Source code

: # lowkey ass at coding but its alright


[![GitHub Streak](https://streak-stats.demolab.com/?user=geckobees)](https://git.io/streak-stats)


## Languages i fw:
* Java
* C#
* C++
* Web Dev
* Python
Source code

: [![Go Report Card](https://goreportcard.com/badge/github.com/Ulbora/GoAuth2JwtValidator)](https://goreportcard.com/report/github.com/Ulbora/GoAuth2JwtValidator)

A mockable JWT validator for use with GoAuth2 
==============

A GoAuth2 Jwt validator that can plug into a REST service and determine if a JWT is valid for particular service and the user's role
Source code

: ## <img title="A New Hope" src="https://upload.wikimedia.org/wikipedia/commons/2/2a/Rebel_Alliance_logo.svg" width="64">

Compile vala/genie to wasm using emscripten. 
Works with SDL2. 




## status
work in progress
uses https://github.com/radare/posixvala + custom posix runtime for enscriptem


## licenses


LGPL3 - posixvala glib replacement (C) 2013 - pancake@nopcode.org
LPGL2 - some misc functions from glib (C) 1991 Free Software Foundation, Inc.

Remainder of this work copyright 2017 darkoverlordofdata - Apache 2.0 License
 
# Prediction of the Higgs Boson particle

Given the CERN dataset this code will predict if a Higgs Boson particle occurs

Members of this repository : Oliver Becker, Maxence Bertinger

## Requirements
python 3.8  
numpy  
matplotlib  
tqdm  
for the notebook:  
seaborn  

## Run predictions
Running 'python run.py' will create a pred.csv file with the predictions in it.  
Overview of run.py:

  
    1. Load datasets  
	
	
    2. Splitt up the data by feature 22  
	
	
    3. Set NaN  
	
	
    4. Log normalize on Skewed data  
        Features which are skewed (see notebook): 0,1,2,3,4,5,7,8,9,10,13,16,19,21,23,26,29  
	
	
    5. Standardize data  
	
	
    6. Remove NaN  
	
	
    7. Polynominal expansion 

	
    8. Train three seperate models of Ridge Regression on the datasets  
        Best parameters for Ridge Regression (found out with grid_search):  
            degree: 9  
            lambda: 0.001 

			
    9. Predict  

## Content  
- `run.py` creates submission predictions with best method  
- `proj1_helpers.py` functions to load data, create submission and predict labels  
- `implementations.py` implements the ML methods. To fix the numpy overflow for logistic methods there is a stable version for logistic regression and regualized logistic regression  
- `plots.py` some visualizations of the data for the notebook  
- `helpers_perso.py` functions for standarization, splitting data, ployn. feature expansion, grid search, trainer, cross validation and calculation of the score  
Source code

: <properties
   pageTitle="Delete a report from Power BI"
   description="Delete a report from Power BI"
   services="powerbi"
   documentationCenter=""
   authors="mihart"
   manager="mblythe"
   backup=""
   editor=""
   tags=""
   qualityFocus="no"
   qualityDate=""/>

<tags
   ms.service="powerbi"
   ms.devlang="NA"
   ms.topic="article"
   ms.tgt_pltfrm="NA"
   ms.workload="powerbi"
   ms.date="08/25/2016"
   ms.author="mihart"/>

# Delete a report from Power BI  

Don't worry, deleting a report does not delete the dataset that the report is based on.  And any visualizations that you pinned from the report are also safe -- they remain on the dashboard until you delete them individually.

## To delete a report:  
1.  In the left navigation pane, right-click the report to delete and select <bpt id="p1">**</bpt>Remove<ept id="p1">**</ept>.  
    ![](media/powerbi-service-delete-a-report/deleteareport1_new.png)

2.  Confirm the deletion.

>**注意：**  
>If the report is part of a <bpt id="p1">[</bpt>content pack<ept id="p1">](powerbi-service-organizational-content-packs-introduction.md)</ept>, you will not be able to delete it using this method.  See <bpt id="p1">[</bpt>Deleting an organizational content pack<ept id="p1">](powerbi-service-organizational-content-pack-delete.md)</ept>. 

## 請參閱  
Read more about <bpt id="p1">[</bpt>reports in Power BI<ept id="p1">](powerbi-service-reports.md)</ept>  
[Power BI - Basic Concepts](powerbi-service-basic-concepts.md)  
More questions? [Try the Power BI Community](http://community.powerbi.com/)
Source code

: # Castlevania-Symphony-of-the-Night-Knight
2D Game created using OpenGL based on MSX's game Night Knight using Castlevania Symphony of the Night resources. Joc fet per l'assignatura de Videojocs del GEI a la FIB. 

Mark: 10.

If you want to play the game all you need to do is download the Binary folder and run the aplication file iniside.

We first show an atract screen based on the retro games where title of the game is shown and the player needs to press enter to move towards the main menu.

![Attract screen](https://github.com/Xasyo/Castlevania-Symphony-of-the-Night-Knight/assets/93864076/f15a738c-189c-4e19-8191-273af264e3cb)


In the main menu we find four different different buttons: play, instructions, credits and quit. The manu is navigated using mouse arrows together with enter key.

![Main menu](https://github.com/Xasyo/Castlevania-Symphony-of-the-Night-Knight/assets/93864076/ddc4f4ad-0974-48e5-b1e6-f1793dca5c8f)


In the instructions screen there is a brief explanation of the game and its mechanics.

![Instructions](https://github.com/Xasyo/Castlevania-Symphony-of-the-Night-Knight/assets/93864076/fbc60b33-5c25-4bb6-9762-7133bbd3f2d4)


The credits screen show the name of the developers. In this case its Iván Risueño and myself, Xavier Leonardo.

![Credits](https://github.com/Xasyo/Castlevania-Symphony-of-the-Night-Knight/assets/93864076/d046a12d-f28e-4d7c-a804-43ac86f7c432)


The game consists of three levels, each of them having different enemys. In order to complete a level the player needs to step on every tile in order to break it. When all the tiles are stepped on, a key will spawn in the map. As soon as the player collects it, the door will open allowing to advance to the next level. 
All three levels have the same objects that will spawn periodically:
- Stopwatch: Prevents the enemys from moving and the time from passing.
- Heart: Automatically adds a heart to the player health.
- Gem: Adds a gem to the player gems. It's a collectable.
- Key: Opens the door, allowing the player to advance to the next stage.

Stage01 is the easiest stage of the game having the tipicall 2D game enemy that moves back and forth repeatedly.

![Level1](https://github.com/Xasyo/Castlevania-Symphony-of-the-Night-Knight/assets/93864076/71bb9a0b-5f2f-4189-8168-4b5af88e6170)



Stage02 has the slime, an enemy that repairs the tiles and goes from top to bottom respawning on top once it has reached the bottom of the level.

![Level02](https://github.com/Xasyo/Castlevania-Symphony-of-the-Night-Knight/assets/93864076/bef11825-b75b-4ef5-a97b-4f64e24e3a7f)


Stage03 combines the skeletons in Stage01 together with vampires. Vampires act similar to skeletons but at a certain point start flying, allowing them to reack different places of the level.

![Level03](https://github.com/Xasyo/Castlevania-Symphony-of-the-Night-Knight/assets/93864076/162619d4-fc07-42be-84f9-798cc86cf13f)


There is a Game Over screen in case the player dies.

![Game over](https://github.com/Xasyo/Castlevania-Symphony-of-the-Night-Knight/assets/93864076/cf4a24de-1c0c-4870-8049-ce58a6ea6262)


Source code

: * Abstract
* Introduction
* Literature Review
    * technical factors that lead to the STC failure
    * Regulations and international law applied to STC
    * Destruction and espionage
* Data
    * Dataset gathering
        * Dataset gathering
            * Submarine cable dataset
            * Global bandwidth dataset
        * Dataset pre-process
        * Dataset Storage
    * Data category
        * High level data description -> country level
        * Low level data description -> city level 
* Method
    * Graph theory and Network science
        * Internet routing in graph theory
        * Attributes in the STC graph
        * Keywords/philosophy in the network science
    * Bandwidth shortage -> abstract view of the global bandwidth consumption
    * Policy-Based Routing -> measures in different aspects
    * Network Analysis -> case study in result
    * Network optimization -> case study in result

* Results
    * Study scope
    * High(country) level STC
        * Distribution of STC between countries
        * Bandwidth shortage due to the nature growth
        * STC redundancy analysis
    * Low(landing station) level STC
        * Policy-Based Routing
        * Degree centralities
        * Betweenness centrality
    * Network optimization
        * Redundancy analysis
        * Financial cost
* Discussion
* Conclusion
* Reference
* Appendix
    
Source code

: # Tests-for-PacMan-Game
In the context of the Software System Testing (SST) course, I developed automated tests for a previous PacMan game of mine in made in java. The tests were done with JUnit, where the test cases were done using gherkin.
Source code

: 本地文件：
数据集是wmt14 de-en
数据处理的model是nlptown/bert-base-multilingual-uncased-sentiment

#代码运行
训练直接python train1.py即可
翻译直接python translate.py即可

=== Your task ===
Report each line in the data above that holds the word "science" by copying it.

=== Exercise answer ===
    * Graph theory and Network science
        * Keywords/philosophy in the network science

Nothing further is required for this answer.